◆ **ASSIGNMENT**: Please filter the listing for the string "automatically" and copy each matching line.

◆ **DATA EXCERPTS**:

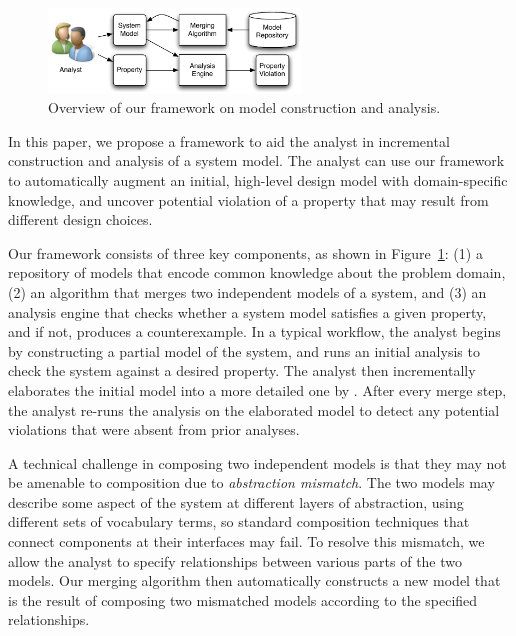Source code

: \begin{figure}[!t]
\centering
\includegraphics[width=0.60\textwidth]{diagrams/overview}
\caption{Overview of our framework on model construction and analysis.}
\label{fig-overview}
\end{figure}

In this paper, we propose a framework to aid the analyst in
incremental construction and analysis of a system model. The analyst
can use our framework to automatically augment an initial, high-level
design model with domain-specific knowledge, and uncover potential
violation of a property that may result from different design choices.

Our framework consists of three key components, as shown in
Figure~\ref{fig-overview}: (1) a repository of models that encode
common knowledge about the problem domain, (2) an algorithm that
merges two independent models of a system, and (3) an analysis engine
that checks whether a system model satisfies a given property, and if
not, produces a counterexample. In a typical workflow, the analyst
begins by constructing a partial model of the system, and runs an
initial analysis to check the system against a desired property. The
analyst then incrementally elaborates the initial model into a more
detailed one by . After every merge step, the
analyst re-runs the analysis on the elaborated model to detect any
potential violations that were absent from prior analyses.

A technical challenge in composing two independent models is that they
may not be amenable to composition due to \textit{abstraction
  mismatch}. The two models may describe some aspect of the system
at different layers of abstraction, using different sets of vocabulary
terms, so standard composition techniques that connect components at
their interfaces may fail. To resolve this mismatch, we allow the
analyst to specify relationships between various parts of the two
models. Our merging algorithm then automatically constructs a new
model that is the result of composing two mismatched models according
to the specified relationships.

◆ **EXPECTED ANSWER**:
can use our framework to automatically augment an initial, high-level
models. Our merging algorithm then automatically constructs a new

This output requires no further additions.